Hermy has most got to the final spasm, and it’s about all over, when, as a last straw, some sort of disturbance breaks out in the front hall. First off I thought it must be Snick Butters throwin’ a fit; but then I hears a voice that ain’t his, and as I glances out I sees the Purdy-Pell butler havin’ a rough house argument with a black whiskered gent in evenin’ clothes and a Paris model silk lid. Course, everyone hears the rumpus, and there’s a grand rush, some to get away, and others to see what’s doin’.
“Let me in! I demand entrance! It must be!” howls the gent, while the butler tries to tell him he’s got to give up his card first.
And next thing I know Snick has lit on the butler’s back to pull him off, and the three are havin’ a fine mix-up, when Mr. Purdy-Pell comes boltin’ out, and I’ve just offered to bounce any of ’em that he’ll point out, when all of a sudden he recognizes the party behind the brunette lambrequins.
“Why—why,” says he, “what does this mean, Mr. ——”
“Pardon,” says the gent, puffin’ and pushin’ to the front. “I intrude, yes? A thousand pardons. But I will explain. Next door I am dining—there is a window open—I hear that wonderful voice. Ah! that marvelous voice! Of what is the name of this artist? Yes? I demand! I implore! Ah, I must know instantly, sir!”
Well, you know who it was. There’s only one grand opera Napoleon with black whiskers who does things in that way, and makes good every trip. It’s him, all right. And if he don’t know a barytone voice, who does?
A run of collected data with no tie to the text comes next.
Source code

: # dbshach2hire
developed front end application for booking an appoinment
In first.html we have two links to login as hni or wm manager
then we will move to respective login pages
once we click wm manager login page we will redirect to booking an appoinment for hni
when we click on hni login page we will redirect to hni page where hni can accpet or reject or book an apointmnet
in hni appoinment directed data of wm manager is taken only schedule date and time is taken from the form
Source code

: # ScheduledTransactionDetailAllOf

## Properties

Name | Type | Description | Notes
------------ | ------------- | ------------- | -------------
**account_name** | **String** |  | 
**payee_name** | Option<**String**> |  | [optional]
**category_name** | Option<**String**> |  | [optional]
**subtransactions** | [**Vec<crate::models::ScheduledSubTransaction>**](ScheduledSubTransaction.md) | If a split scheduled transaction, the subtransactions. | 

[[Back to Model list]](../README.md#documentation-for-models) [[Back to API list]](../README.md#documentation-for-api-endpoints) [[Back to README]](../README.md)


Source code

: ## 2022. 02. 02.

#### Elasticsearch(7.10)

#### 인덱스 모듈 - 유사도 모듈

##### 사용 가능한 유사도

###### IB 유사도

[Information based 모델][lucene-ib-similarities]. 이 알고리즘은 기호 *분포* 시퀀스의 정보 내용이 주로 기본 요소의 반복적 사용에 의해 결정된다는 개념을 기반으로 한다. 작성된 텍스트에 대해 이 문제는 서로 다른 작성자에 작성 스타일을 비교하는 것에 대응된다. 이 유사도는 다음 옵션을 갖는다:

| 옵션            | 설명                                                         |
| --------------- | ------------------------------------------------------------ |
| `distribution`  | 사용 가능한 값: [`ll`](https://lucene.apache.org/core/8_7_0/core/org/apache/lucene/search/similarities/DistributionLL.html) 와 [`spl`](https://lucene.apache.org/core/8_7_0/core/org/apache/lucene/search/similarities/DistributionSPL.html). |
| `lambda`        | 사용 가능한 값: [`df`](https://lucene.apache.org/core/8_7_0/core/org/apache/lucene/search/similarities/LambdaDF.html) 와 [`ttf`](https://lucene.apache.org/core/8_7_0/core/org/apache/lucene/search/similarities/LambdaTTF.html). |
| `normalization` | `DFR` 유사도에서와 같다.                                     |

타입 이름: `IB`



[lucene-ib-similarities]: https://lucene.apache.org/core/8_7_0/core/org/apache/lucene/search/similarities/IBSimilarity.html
Inside of four minutes him and Hermy and Snick was bunched around the libr’y table, chewin’ over the terms of the contract, and next season you’ll read the name of a new soloist in letters four foot high.
Say, I was up to see Mr. Butters in his new suite of rooms at the St. Swithin, where it never rains but it pours. He’d held out for a big advance,and he’d got it. Also he’d invested part of it in some of the giddiest raiment them theatrical clothing houses can supply. While a manicure was busy puttin’ a gloss finish on his nails, he has his Mongolian valet display the rest of his wardrobe, as far as he’d laid it in.
“Did I get let in wrong on the Hermy proposition, eh?” says he. “How about stayin’ with your luck till it turns? Any reminder of the Doughnut incident in this? What?”
Do I debate the subject? Not me! I just slaps Snick on the back and wishes him joy. If he wants to credit it all up to a rabbit’s foot, or a clover leaf, I’m willin’ to let him. But say, from where I stand, it looks to me as if nerve and grit played some part in it.